Game-play: To begin playing, turn up one card at a time from the deck. The card turned up must be planted on one of the Pin Piles, or placed onto one of the Ball Piles. All the Pin Piles should be filled in order from lowest ranking cards (towards the bottom) to the highest ranking cards (towards the top right). There are only ten Pins, but there are thirteen ranks of cards. The difficult part of this game is anticipating what ranks will not be drawn from the Deck.

Here is an example of a possible arrangement:

 9 _ Q K
  5 _ 7
   2 4
    A

Only a ten or a Jack can be placed onto the empty Pin between the nine and Queen. Only a six can fill the empty space between the five and seven. Place multiple cards of the same rank into the same piles. If a three or an eight is drawn, they must be put in the Ball Pile because it cannot be placed with the Pins.

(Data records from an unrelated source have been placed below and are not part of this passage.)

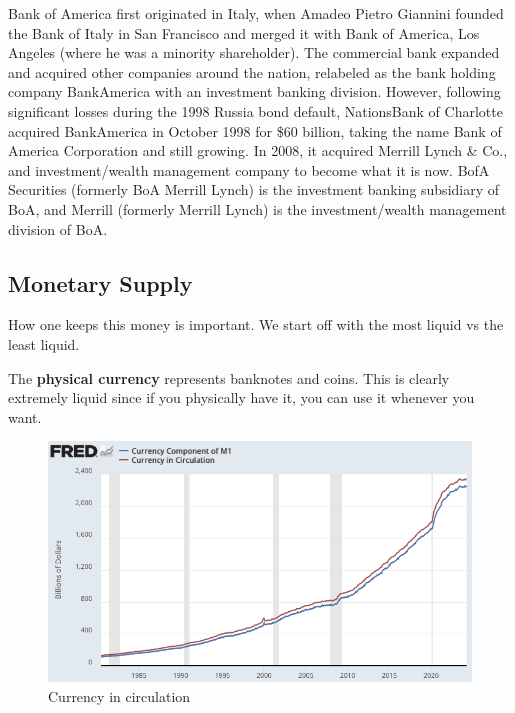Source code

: \documentclass{article}
\begin{document}
      \begin{example}
        Bank of America first originated in Italy, when Amadeo Pietro Giannini founded the Bank of Italy in San Francisco and merged it with Bank of America, Los Angeles (where he was a minority shareholder). The commercial bank expanded and acquired other companies around the nation, relabeled as the bank holding company BankAmerica with an investment banking division. However, following significant losses during the 1998 Russia bond default, NationsBank of Charlotte acquired BankAmerica in October 1998 for \$60 billion, taking the name Bank of America Corporation and still growing. In 2008, it acquired Merrill Lynch \& Co., and investment/wealth management company to become what it is now. BofA Securities (formerly BoA Merrill Lynch) is the investment banking subsidiary of BoA, and Merrill (formerly Merrill Lynch) is the investment/wealth management division of BoA. 
      \end{example}

  \subsection{Monetary Supply}

    How one keeps this money is important. We start off with the most liquid vs the least liquid. 

    \begin{definition}
      The \textbf{physical currency} represents banknotes and coins. This is clearly extremely liquid since if you physically have it, you can use it whenever you want. 
      \begin{figure}[H]
        \centering 
        \includegraphics[scale=0.4]{img/currency_circulation.png}
        \caption{Currency in circulation} 
        \label{fig:circulation}
      \end{figure}
    \end{definition}
\end{document}
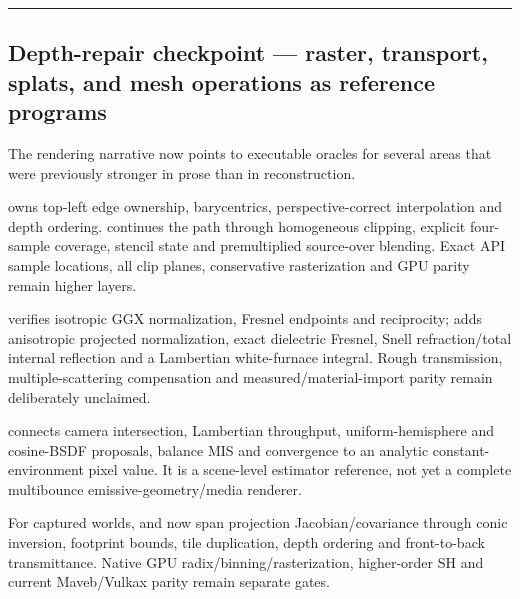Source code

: \begin{center}\rule{0.5\linewidth}{0.5pt}\end{center}

\subsection{Depth-repair checkpoint --- raster, transport, splats, and mesh operations as reference programs}\label{04-visual-computing-ii-ch043-depth-repair-checkpoint-raster-transport-splats-and-mesh-operations-as-reference-programs}

\hypertarget{04-visual-computing-ii-ch043-depth-repair-checkpoint-raster-transport-splats-and-mesh-operations-as-reference-programs}{}

The rendering narrative now points to executable oracles for several areas that were previously stronger in prose than in reconstruction.

 owns top-left edge ownership, barycentrics, perspective-correct interpolation and depth ordering.  continues the path through homogeneous clipping, explicit four-sample coverage, stencil state and premultiplied source-over blending. Exact API sample locations, all clip planes, conservative rasterization and GPU parity remain higher layers.

 verifies isotropic GGX normalization, Fresnel endpoints and reciprocity;  adds anisotropic projected normalization, exact dielectric Fresnel, Snell refraction/total internal reflection and a Lambertian white-furnace integral. Rough transmission, multiple-scattering compensation and measured/material-import parity remain deliberately unclaimed.

 connects camera intersection, Lambertian throughput, uniform-hemisphere and cosine-BSDF proposals, balance MIS and convergence to an analytic constant-environment pixel value. It is a scene-level estimator reference, not yet a complete multibounce emissive-geometry/media renderer.

For captured worlds,  and  now span projection Jacobian/covariance through conic inversion, footprint bounds, tile duplication, depth ordering and front-to-back transmittance. Native GPU radix/binning/rasterization, higher-order SH and current Maveb/Vulkax parity remain separate gates.

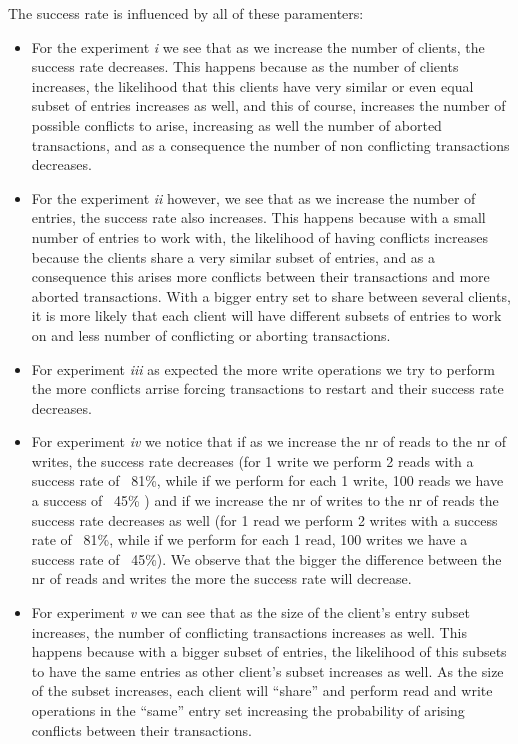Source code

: \documentclass[a4paper, 11pt]{article}
\begin{document}
The success rate is influenced by all of these paramenters:\\
\begin{itemize}
\item For the experiment \textit{i} we see that as we increase the number of clients, the success rate decreases. This happens because as the number of clients increases, the likelihood that this clients have very similar or even equal subset of entries increases as well, and this of course, increases the number of possible conflicts to arise, increasing as well the number of aborted transactions, and as a consequence the number of non conflicting transactions decreases.\\

\item For the experiment \textit{ii} however, we see that as we increase the number of entries, the success rate also increases. This happens because with a small number of entries to work with, the likelihood of having conflicts increases because the clients share a very similar subset of entries, and as a consequence this arises more conflicts between their transactions and more aborted transactions. With a bigger entry set to share between several clients, it is more likely that each client will have different subsets of entries to work on and less number of conflicting or aborting transactions.\\

\item For experiment \textit{iii} as expected the more write operations we try to perform the more conflicts arrise forcing transactions to restart and their success rate decreases.\\

\item For experiment \textit{iv} we notice that if as we increase the nr of reads to the nr of writes, the success rate decreases (for 1 write we perform 2 reads with a success rate of ~81\%, while if we perform for each 1 write, 100 reads we have a success of ~45\% ) and if we increase the nr of writes to the nr of reads the success rate decreases as well (for 1 read we perform 2 writes with a success rate of ~81\%, while if we perform for each 1 read, 100 writes we have a success rate of ~45\%). We observe that the bigger the difference between the nr of reads and writes the more the success rate will decrease.\\

\item For experiment \textit{v} we can see that as the size of the client's entry subset increases, the number of conflicting transactions increases as well. This happens because with a bigger subset of entries, the likelihood of this subsets to have the same entries as other client's subset increases as well. As the size of the subset increases, each client will ``share'' and perform read and write operations in the ``same'' entry set increasing the probability of arising conflicts between their transactions.\\

\end{itemize}
\end{document}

Scoring: Bowling Solitaire is scored the same way regular ten-pin bowling is scored. To get a strike, fill all the Pins before placing a card in the Ball Pile. To receive a spare, fill all Pins before placing cards into the second Ball Pile. Otherwise, points are scored by the amount of spaces filled before both Ball Piles are filled. After both Ball Piles have been filled with three cards each, that round of the game will end. The game consists of ten rounds.